For the records that follow, please set down exactly the lines between the one holding "- **Windows (PowerShell):**" and the one holding "- Graph Neural", inclusive, and only those.
• • • • •
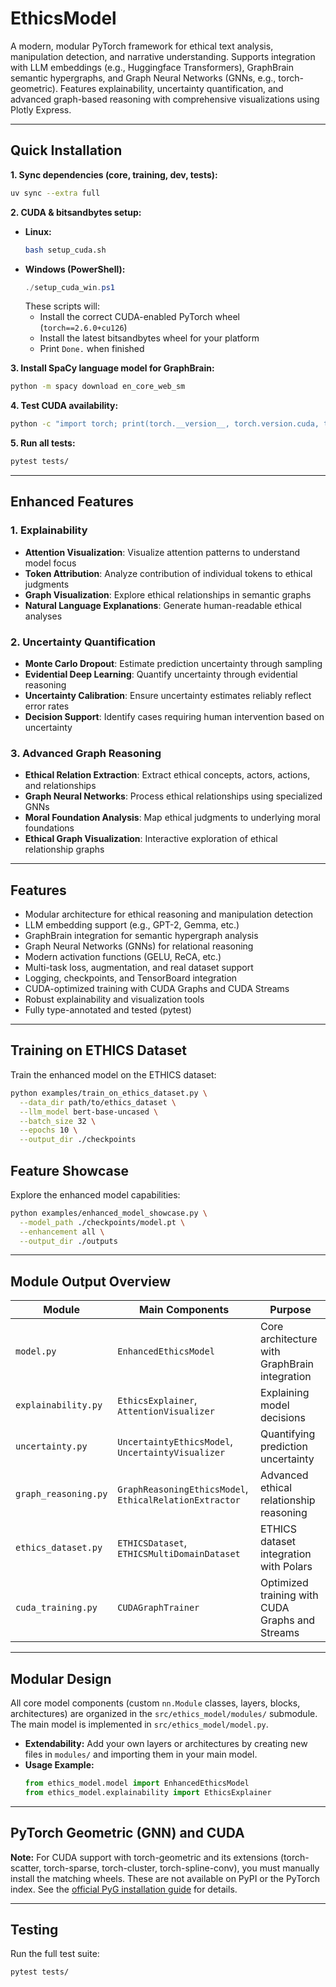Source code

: # EthicsModel

A modern, modular PyTorch framework for ethical text analysis, manipulation detection, and narrative understanding. Supports integration with LLM embeddings (e.g., Huggingface Transformers), GraphBrain semantic hypergraphs, and Graph Neural Networks (GNNs, e.g., torch-geometric). Features explainability, uncertainty quantification, and advanced graph-based reasoning with comprehensive visualizations using Plotly Express.

---

## Quick Installation

**1. Sync dependencies (core, training, dev, tests):**
```bash
uv sync --extra full
```

**2. CUDA & bitsandbytes setup:**
- **Linux:**
  ```bash
  bash setup_cuda.sh
  ```
- **Windows (PowerShell):**
  ```powershell
  ./setup_cuda_win.ps1
  ```
  These scripts will:
  - Install the correct CUDA-enabled PyTorch wheel (`torch==2.6.0+cu126`)
  - Install the latest bitsandbytes wheel for your platform
  - Print `Done.` when finished

**3. Install SpaCy language model for GraphBrain:**
```bash
python -m spacy download en_core_web_sm
```

**4. Test CUDA availability:**
```bash
python -c "import torch; print(torch.__version__, torch.version.cuda, torch.cuda.is_available())"
```

**5. Run all tests:**
```bash
pytest tests/
```

---

## Enhanced Features

### 1. Explainability
- **Attention Visualization**: Visualize attention patterns to understand model focus
- **Token Attribution**: Analyze contribution of individual tokens to ethical judgments
- **Graph Visualization**: Explore ethical relationships in semantic graphs
- **Natural Language Explanations**: Generate human-readable ethical analyses

### 2. Uncertainty Quantification
- **Monte Carlo Dropout**: Estimate prediction uncertainty through sampling
- **Evidential Deep Learning**: Quantify uncertainty through evidential reasoning
- **Uncertainty Calibration**: Ensure uncertainty estimates reliably reflect error rates
- **Decision Support**: Identify cases requiring human intervention based on uncertainty

### 3. Advanced Graph Reasoning
- **Ethical Relation Extraction**: Extract ethical concepts, actors, actions, and relationships
- **Graph Neural Networks**: Process ethical relationships using specialized GNNs
- **Moral Foundation Analysis**: Map ethical judgments to underlying moral foundations
- **Ethical Graph Visualization**: Interactive exploration of ethical relationship graphs

---

## Features
- Modular architecture for ethical reasoning and manipulation detection
- LLM embedding support (e.g., GPT-2, Gemma, etc.)
- GraphBrain integration for semantic hypergraph analysis
- Graph Neural Networks (GNNs) for relational reasoning
- Modern activation functions (GELU, ReCA, etc.)
- Multi-task loss, augmentation, and real dataset support
- Logging, checkpoints, and TensorBoard integration
- CUDA-optimized training with CUDA Graphs and CUDA Streams
- Robust explainability and visualization tools
- Fully type-annotated and tested (pytest)

---

## Training on ETHICS Dataset

Train the enhanced model on the ETHICS dataset:

```bash
python examples/train_on_ethics_dataset.py \
  --data_dir path/to/ethics_dataset \
  --llm_model bert-base-uncased \
  --batch_size 32 \
  --epochs 10 \
  --output_dir ./checkpoints
```

## Feature Showcase

Explore the enhanced model capabilities:

```bash
python examples/enhanced_model_showcase.py \
  --model_path ./checkpoints/model.pt \
  --enhancement all \
  --output_dir ./outputs
```

---

## Module Output Overview

| Module | Main Components | Purpose |
|--------|----------------|---------|
| `model.py` | `EnhancedEthicsModel` | Core architecture with GraphBrain integration |
| `explainability.py` | `EthicsExplainer`, `AttentionVisualizer` | Explaining model decisions |
| `uncertainty.py` | `UncertaintyEthicsModel`, `UncertaintyVisualizer` | Quantifying prediction uncertainty |
| `graph_reasoning.py` | `GraphReasoningEthicsModel`, `EthicalRelationExtractor` | Advanced ethical relationship reasoning |
| `ethics_dataset.py` | `ETHICSDataset`, `ETHICSMultiDomainDataset` | ETHICS dataset integration with Polars |
| `cuda_training.py` | `CUDAGraphTrainer` | Optimized training with CUDA Graphs and Streams |

---

## Modular Design

All core model components (custom `nn.Module` classes, layers, blocks, architectures) are organized in the `src/ethics_model/modules/` submodule. The main model is implemented in `src/ethics_model/model.py`.

- **Extendability:** Add your own layers or architectures by creating new files in `modules/` and importing them in your main model.
- **Usage Example:**
  ```python
  from ethics_model.model import EnhancedEthicsModel
  from ethics_model.explainability import EthicsExplainer
  ```

---

## PyTorch Geometric (GNN) and CUDA

**Note:**
For CUDA support with torch-geometric and its extensions (torch-scatter, torch-sparse, torch-cluster, torch-spline-conv), you must manually install the matching wheels. These are not available on PyPI or the PyTorch index. See the [official PyG installation guide](https://pytorch-geometric.readthedocs.io/en/latest/install/installation.html) for details.

---

## Testing

Run the full test suite:

```bash
pytest tests/
```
• • • • •
## [SOLUTION TO THE PROBLEM]
- **Windows (PowerShell):**
  ```powershell
  ./setup_cuda_win.ps1
  ```
  These scripts will:
  - Install the correct CUDA-enabled PyTorch wheel (`torch==2.6.0+cu126`)
  - Install the latest bitsandbytes wheel for your platform
  - Print `Done.` when finished

**3. Install SpaCy language model for GraphBrain:**
```bash
python -m spacy download en_core_web_sm
```

**4. Test CUDA availability:**
```bash
python -c "import torch; print(torch.__version__, torch.version.cuda, torch.cuda.is_available())"
```

**5. Run all tests:**
```bash
pytest tests/
```

---

## Enhanced Features

### 1. Explainability
- **Attention Visualization**: Visualize attention patterns to understand model focus
- **Token Attribution**: Analyze contribution of individual tokens to ethical judgments
- **Graph Visualization**: Explore ethical relationships in semantic graphs
- **Natural Language Explanations**: Generate human-readable ethical analyses

### 2. Uncertainty Quantification
- **Monte Carlo Dropout**: Estimate prediction uncertainty through sampling
- **Evidential Deep Learning**: Quantify uncertainty through evidential reasoning
- **Uncertainty Calibration**: Ensure uncertainty estimates reliably reflect error rates
- **Decision Support**: Identify cases requiring human intervention based on uncertainty

### 3. Advanced Graph Reasoning
- **Ethical Relation Extraction**: Extract ethical concepts, actors, actions, and relationships
- **Graph Neural Networks**: Process ethical relationships using specialized GNNs
- **Moral Foundation Analysis**: Map ethical judgments to underlying moral foundations
- **Ethical Graph Visualization**: Interactive exploration of ethical relationship graphs

---

## Features
- Modular architecture for ethical reasoning and manipulation detection
- LLM embedding support (e.g., GPT-2, Gemma, etc.)
- GraphBrain integration for semantic hypergraph analysis
- Graph Neural Networks (GNNs) for relational reasoning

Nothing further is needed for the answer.